I left out Shared Memory since you specifically mentioned that you don't want to go that route. Shared Memory would be even faster than named pipes tho.
So it depends if you only need to communicate between processes on the same computer or different computers. Any XML-based communication protocol (eg. Web Services) will usually be slower due to the massive overhead in XML.
i don't think there's a quick answer to this. if i was you, i would buy/borrow a copy of Advanced Programming in the Unix Environment (APUE) by Stevens and Rago and read Chapter 15 and 16 on IPC. It's a brilliant book if you really want to understand how *nix (a lot of it applies to any POSIX system) works down to the kernel level.
If you must have a quick answer, i would say the following (without putting a huge amount of thought into it), in descending order of efficiency:
Local Machine IPC
Shared Memory/Memory Mapped
files
Named Pipe/FIFO (only between
related processed - i.e. fork)
Unix Domain Socket
Network IPC/Internet Sockets
Datagram Sockets
Stream Sockets
Raw Sockets
At both levels, you are going to have to think about how the data you transfer is encoded/decoded and trade off between memory usage and CPU utilization.

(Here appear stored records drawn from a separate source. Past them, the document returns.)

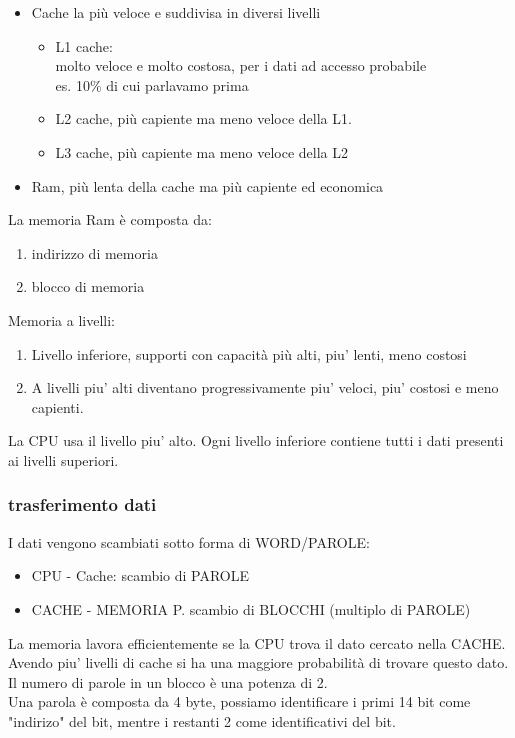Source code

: \documentclass[arch.tex]{subfiles}
\begin{document}
\begin{itemize}
	\item Cache la più veloce e suddivisa in diversi livelli
		\begin{itemize}
			\item L1 cache:\\
				molto veloce e molto costosa, per i dati ad accesso probabile\\
				es. 10\% di cui parlavamo prima
			\item L2 cache, più capiente ma meno veloce della L1.
			\item L3 cache, più capiente ma meno veloce della L2
		\end{itemize}
	\item Ram, più lenta della cache ma più capiente ed economica
\end{itemize}
La memoria Ram è composta da:
\begin{enumerate}
	\item indirizzo di memoria
	\item blocco di memoria 
\end{enumerate}
Memoria a livelli:
\begin{enumerate}
	\item Livello inferiore, supporti con capacità più alti, piu' lenti, meno costosi
	\item A livelli piu' alti diventano progressivamente piu' veloci, piu' costosi
		e meno capienti.
\end{enumerate}
La CPU usa il livello piu' alto. Ogni livello inferiore contiene tutti i dati presenti ai 
livelli superiori.

\subsubsection{trasferimento dati}
I dati vengono scambiati sotto forma di WORD/PAROLE:

\begin{itemize}
	\item CPU - Cache: scambio di PAROLE
	\item CACHE - MEMORIA P. scambio di BLOCCHI (multiplo di PAROLE)
\end{itemize}
La memoria lavora efficientemente se la CPU trova il dato cercato nella CACHE. Avendo 
piu' livelli di cache si ha una maggiore probabilità di trovare questo dato.\\
Il numero di parole in un blocco è una potenza di 2. \\
Una parola è composta da 4 byte, possiamo identificare i primi 14 bit come 
"indirizo" del bit, mentre i restanti 2 come identificativi del bit.
\end{document}
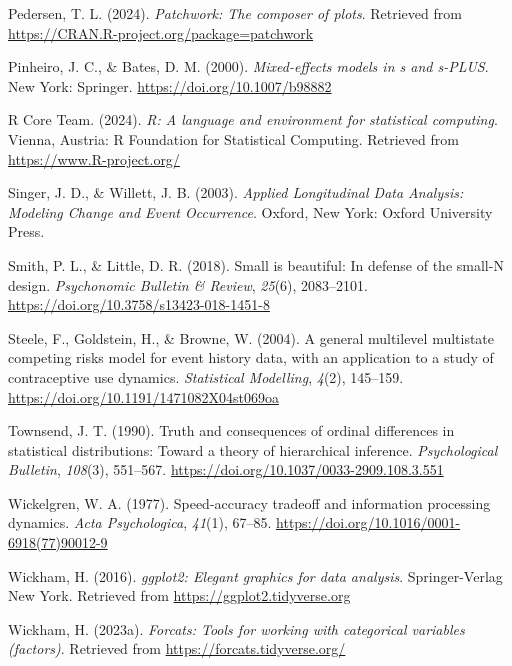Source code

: \documentclass[
  man,floatsintext]{apa6}
\newlength{\cslhangindent}
\newenvironment{CSLReferences}[2] %
 {\begin{list}{}{%
  \setlength{\itemindent}{0pt}
  \setlength{\leftmargin}{0pt}
  \setlength{\parsep}{0pt}
  \ifodd #1
   \setlength{\leftmargin}{\cslhangindent}
   \setlength{\itemindent}{-1\cslhangindent}
  \fi
  \setlength{\itemsep}{#2\baselineskip}}}
 {\end{list}}
\begin{document}
\begin{CSLReferences}{1}{0}
Pedersen, T. L. (2024). \emph{Patchwork: The composer of plots}. Retrieved from \url{https://CRAN.R-project.org/package=patchwork}

Pinheiro, J. C., \& Bates, D. M. (2000). \emph{Mixed-effects models in s and s-PLUS}. New York: Springer. \url{https://doi.org/10.1007/b98882}

R Core Team. (2024). \emph{R: A language and environment for statistical computing}. Vienna, Austria: R Foundation for Statistical Computing. Retrieved from \url{https://www.R-project.org/}

Singer, J. D., \& Willett, J. B. (2003). \emph{Applied {Longitudinal Data Analysis}: {Modeling Change} and {Event Occurrence}}. Oxford, New York: Oxford University Press.

Smith, P. L., \& Little, D. R. (2018). Small is beautiful: {In} defense of the small-{N} design. \emph{Psychonomic Bulletin \& Review}, \emph{25}(6), 2083--2101. \url{https://doi.org/10.3758/s13423-018-1451-8}

Steele, F., Goldstein, H., \& Browne, W. (2004). A general multilevel multistate competing risks model for event history data, with an application to a study of contraceptive use dynamics. \emph{Statistical Modelling}, \emph{4}(2), 145--159. \url{https://doi.org/10.1191/1471082X04st069oa}

Townsend, J. T. (1990). Truth and consequences of ordinal differences in statistical distributions: {Toward} a theory of hierarchical inference. \emph{Psychological Bulletin}, \emph{108}(3), 551--567. \url{https://doi.org/10.1037/0033-2909.108.3.551}

Wickelgren, W. A. (1977). Speed-accuracy tradeoff and information processing dynamics. \emph{Acta Psychologica}, \emph{41}(1), 67--85. \url{https://doi.org/10.1016/0001-6918(77)90012-9}

Wickham, H. (2016). \emph{ggplot2: Elegant graphics for data analysis}. Springer-Verlag New York. Retrieved from \url{https://ggplot2.tidyverse.org}

Wickham, H. (2023a). \emph{Forcats: Tools for working with categorical variables (factors)}. Retrieved from \url{https://forcats.tidyverse.org/}


\end{CSLReferences}
\end{document}
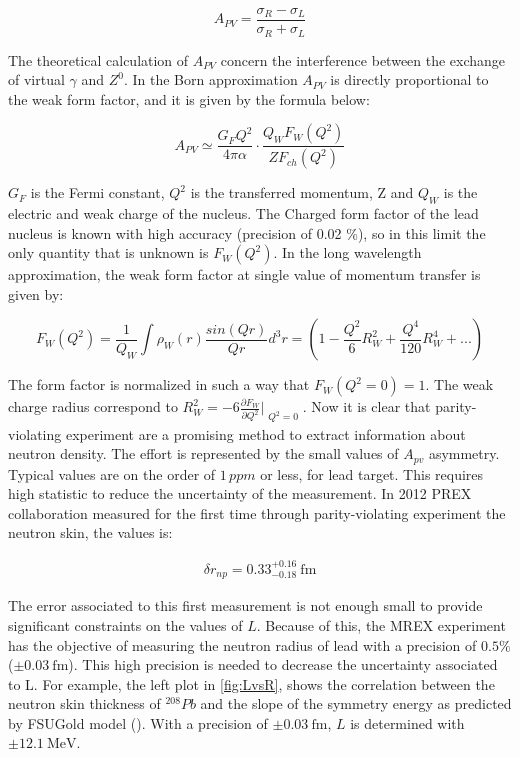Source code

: \begin{equation}
A_{PV} = \dfrac{\sigma_{R} - \sigma_{L}}{\sigma_{R} + \sigma_{L}}
\end{equation} 

The theoretical calculation of $A_{PV}$ concern the interference between the exchange of virtual $\gamma$ and $Z^{0}$. In the Born approximation $A_{PV}$ is directly proportional to the weak form factor, and it is given by the formula below:

\begin{equation}
A_{PV} \simeq \dfrac{G_{F} Q^{2}}{4 \pi \alpha} \cdot \dfrac{Q_{W} F_{W}(Q^{2})}{Z F_{ch}(Q^{2})}
\end{equation} 

$G_{F}$ is the Fermi constant, $Q^{2}$ is the transferred momentum, Z and $Q_{W}$ is the electric and weak charge of the nucleus. The Charged form factor of the lead nucleus is known with high accuracy (precision of 0.02 \%), so in this limit the only quantity that is unknown is $F_{W}(Q^{2})$. In the long wavelength approximation, the weak form factor at single value of momentum transfer is given by:

\begin{equation}
F_{W}(Q^{2}) = \frac{1}{Q_{W}} \int \rho_{W}(r) \dfrac{sin(Qr)}{Qr} d^{3}r = (1 - \frac{Q^{2}}{6} R^{2}_{W} + \frac{Q^{4}}{120}R^{4}_{W} + ...)  
\end{equation}

The form factor is normalized in such a way that $F_{W}(Q^{2} = 0) = 1$. The weak charge radius correspond to $R^{2}_{W} = -6 \frac{\partial F_{W}}{\partial Q^{2}}\Bigr|_{\substack{Q^{2} = 0}}$. Now it is clear that parity-violating experiment are a promising method to extract information about neutron density. The effort is represented by the small values of $A_{pv}$ asymmetry. Typical values are on the order of $1 \, ppm$ or less, for lead target. This requires high statistic to reduce the uncertainty of the measurement. 
In 2012 PREX collaboration measured for the first time through parity-violating experiment the neutron skin, the values is:

\begin{align*}
\delta r_{np} = 0.33^{+0.16}_{-0.18} \SI{}{\femto \meter}
\end{align*}

The error associated to this first measurement is not enough small to provide significant constraints on the values of $L$. Because of this, the MREX experiment has the objective of measuring the neutron radius of lead with a precision of $0.5 \%$  ($\pm \SI{0.03}{\femto \meter}$). This high precision is needed to decrease the uncertainty associated to L. For example, the left plot in \ref{fig:LvsR}, shows the correlation between the neutron skin thickness of $^{208}Pb$ and the slope of the symmetry energy as predicted by FSUGold model (\cite{Fattoyev_2011}). With a precision of $\pm \SI{0.03}{\femto \meter}$, $L$ is determined with $\pm \SI{12.1}{\mega \electronvolt}$.

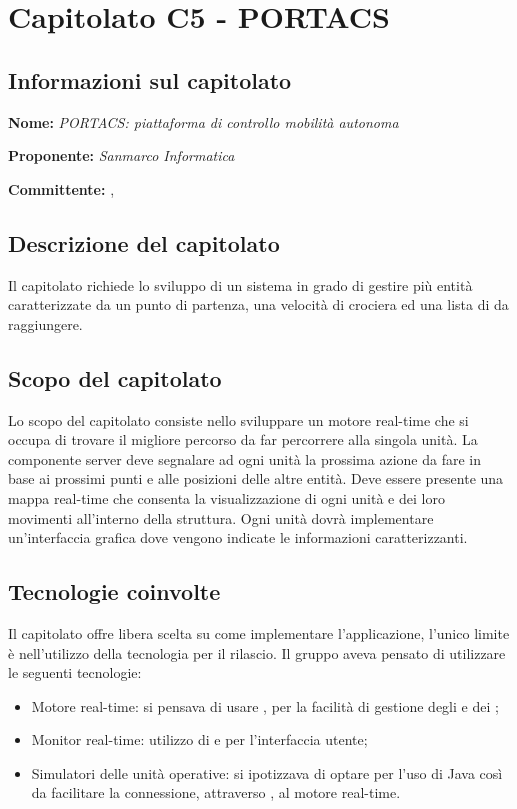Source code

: \section{Capitolato C5 - PORTACS}\label{C5}
\subsection{Informazioni sul capitolato}
\begin{description}
	\item \textbf{Nome:} \textit{PORTACS: piattaforma di controllo mobilità autonoma}
	\item \textbf{Proponente:} \textit{Sanmarco Informatica}
	\item \textbf{Committente:} \VT{}, \CR{}
\end{description}

\subsection{Descrizione del capitolato}
Il capitolato richiede lo sviluppo di un sistema  in grado di gestire più entità caratterizzate da un punto di partenza, una velocità di crociera ed una lista di  da raggiungere.

\subsection{Scopo del capitolato}
Lo scopo del capitolato consiste nello sviluppare un motore real-time che si occupa di trovare il migliore percorso da far percorrere alla singola unità.
La componente server deve segnalare ad ogni unità la prossima azione da fare in base ai prossimi punti e alle posizioni delle altre entità. Deve essere presente una mappa real-time che consenta la visualizzazione di ogni unità e dei loro movimenti all'interno della struttura.
Ogni unità dovrà implementare un'interfaccia grafica dove vengono indicate le informazioni caratterizzanti.

\subsection{Tecnologie coinvolte}
Il capitolato offre libera scelta su come implementare l'applicazione, l'unico limite è nell'utilizzo della tecnologia  per il rilascio. Il gruppo aveva pensato di utilizzare le seguenti tecnologie:
\begin{itemize}
	\item Motore real-time: si pensava di usare , per la facilità di gestione degli  e dei ;
	\item Monitor real-time: utilizzo di  e  per l'interfaccia utente;
	\item Simulatori delle unità operative: si ipotizzava di optare per l'uso di Java così da facilitare la connessione, attraverso , al motore real-time.
\end{itemize}

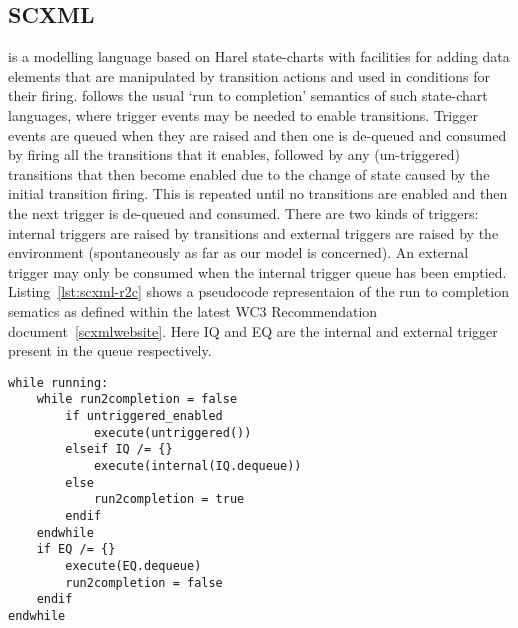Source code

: 

\subsection{SCXML}
\label{sec:scxml}

\SCXML is a modelling language based on Harel state-charts with facilities for adding data elements that are manipulated by transition actions and used in conditions for their firing. \SCXML follows the usual `run to completion' semantics of such state-chart languages, where trigger events may be needed to enable transitions. Trigger events are queued when they are raised and then one is de-queued and consumed by firing all the transitions that it enables, followed by any (un-triggered) transitions that then become enabled due to the change of state caused by the initial transition firing. This is repeated until no transitions are enabled and then the next trigger is de-queued and consumed. There are two kinds of triggers: internal triggers are raised by transitions and external triggers are raised by the environment (spontaneously as far as our model is concerned). An external trigger may only be consumed when the internal trigger queue has been emptied. Listing~\ref{lst:scxml-r2c} shows a pseudocode representaion of the run to completion sematics as defined within the latest WC3 Recommendation document~\ref{scxmlwebsite}. Here IQ and EQ are the internal and external trigger present in the queue respectively. 

\begin{lstlisting}[caption=Pseudocode for 'run to completion',label={lst:scxml-r2c}]
while running:
	while run2completion = false
		if untriggered_enabled
			execute(untriggered())
		elseif IQ /= {}
			execute(internal(IQ.dequeue)) 
		else
			run2completion = true
		endif
	endwhile
	if EQ /= {}
		execute(EQ.dequeue) 
		run2completion = false
	endif
endwhile 
\end{lstlisting}


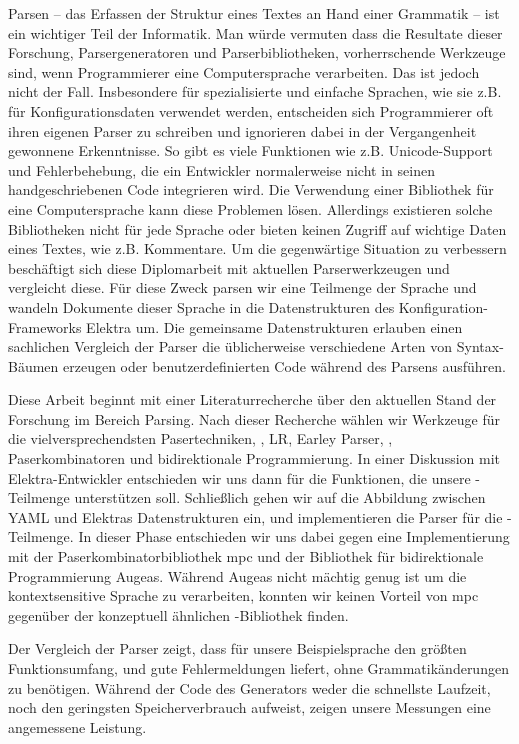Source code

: \begin{kurzfassung}
Parsen – das Erfassen der Struktur eines Textes an Hand einer Grammatik – ist ein wichtiger Teil der Informatik. Man würde vermuten dass die Resultate dieser Forschung, Parsergeneratoren und Parserbibliotheken, vorherrschende Werkzeuge sind, wenn Programmierer eine Computersprache verarbeiten. Das ist jedoch nicht der Fall. Insbesondere für spezialisierte und einfache Sprachen, wie sie z.B. für Konfigurationsdaten verwendet werden, entscheiden sich Programmierer oft ihren eigenen Parser zu schreiben und ignorieren dabei in der Vergangenheit gewonnene Erkenntnisse. So gibt es viele Funktionen wie z.B. Unicode-Support und Fehlerbehebung, die ein Entwickler normalerweise nicht in seinen handgeschriebenen Code integrieren wird. Die Verwendung einer Bibliothek für eine Computersprache kann diese Problemen lösen. Allerdings existieren solche Bibliotheken nicht für jede Sprache oder bieten keinen Zugriff auf wichtige Daten eines Textes, wie z.B. Kommentare. Um die gegenwärtige Situation zu verbessern beschäftigt sich diese Diplomarbeit mit aktuellen Parserwerkzeugen und vergleicht diese. Für diese Zweck parsen wir eine Teilmenge der Sprache  und wandeln Dokumente dieser Sprache in die Datenstrukturen des Konfiguration-Frameworks Elektra um. Die gemeinsame Datenstrukturen erlauben einen sachlichen Vergleich der Parser die üblicherweise verschiedene Arten von Syntax-Bäumen erzeugen oder benutzerdefinierten Code während des Parsens ausführen.

Diese Arbeit beginnt mit einer Literaturrecherche über den aktuellen Stand der Forschung im Bereich Parsing. Nach dieser Recherche wählen wir Werkzeuge für die vielversprechendsten Pasertechniken, , LR, Earley Parser, , Paserkombinatoren und bidirektionale Programmierung. In einer Diskussion mit Elektra-Entwickler entschieden wir uns dann für die Funktionen, die unsere -Teilmenge unterstützen soll. Schließlich gehen wir auf die Abbildung zwischen YAML und Elektras Datenstrukturen ein, und implementieren die Parser für die -Teilmenge. In dieser Phase entschieden wir uns dabei gegen eine Implementierung mit der Paserkombinatorbibliothek mpc und der Bibliothek für bidirektionale Programmierung Augeas. Während Augeas nicht mächtig genug ist um die kontextsensitive Sprache  zu verarbeiten, konnten wir keinen Vorteil von mpc gegenüber der konzeptuell ähnlichen -Bibliothek  finden.

Der Vergleich der Parser zeigt, dass für unsere Beispielsprache  den größten Funktionsumfang, und gute Fehlermeldungen liefert, ohne Grammatikänderungen zu benötigen. Während der Code des Generators weder die schnellste Laufzeit, noch den geringsten Speicherverbrauch aufweist, zeigen unsere Messungen eine angemessene Leistung.
\end{kurzfassung}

At the Network level, you will have to consider what layers of protcols you are going to run on top of. Most commonly, at the bottom of the application layer you will be choosing between TCP/IP or UDP. TCP has a lot more overhead as it is does error correction, checksumming and lots of other stuff. if you need in order delivery of messages you need to use TCP as opposed to UDP.
On top of these are other protocols like HTTP, SOAP (on top of HTTP or another protocol like FTP/SMTP etc.). A binary protocol is going to be more efficient as long as you are network bound rather than CPU bound. If using SOAP on the MS.Net platform, then binary encoding of the messages is going to be quicker across the network but may be more CPU intensive.
I could go on. it's not a simple question. Learning where the latencies are and how buffering is handled are key to being able to make decisions on the trade offs you are always forced to with IPC. I'd recommend the APUE book above if you really want to know what is going on under the hood...
Windows Messaging is one of the fastest ways for IPC, after-all Windows is built on them.
It's possible to use WM_COPYDATA with IPInvoke calls to exchange data between 2 form based .Net applications, and I've got an open source library for doing exactly that. I've bench marked around 1771 msg/sec on a fairly hot laptop.
http://thecodeking.github.com/XDMessaging.Net
I don't know why you won't go with shared memory, but its very very fast from C# to C# apps on the same machine, and very reliable (unlike TCP sockets). spazzarama/SharedMemory is a fantastic C# lib that supports shared arrays and buffers with a simple high level API. You just initialize the class with a common memory file name (on client/server sides), and then update the array. Values magically appear on the other side!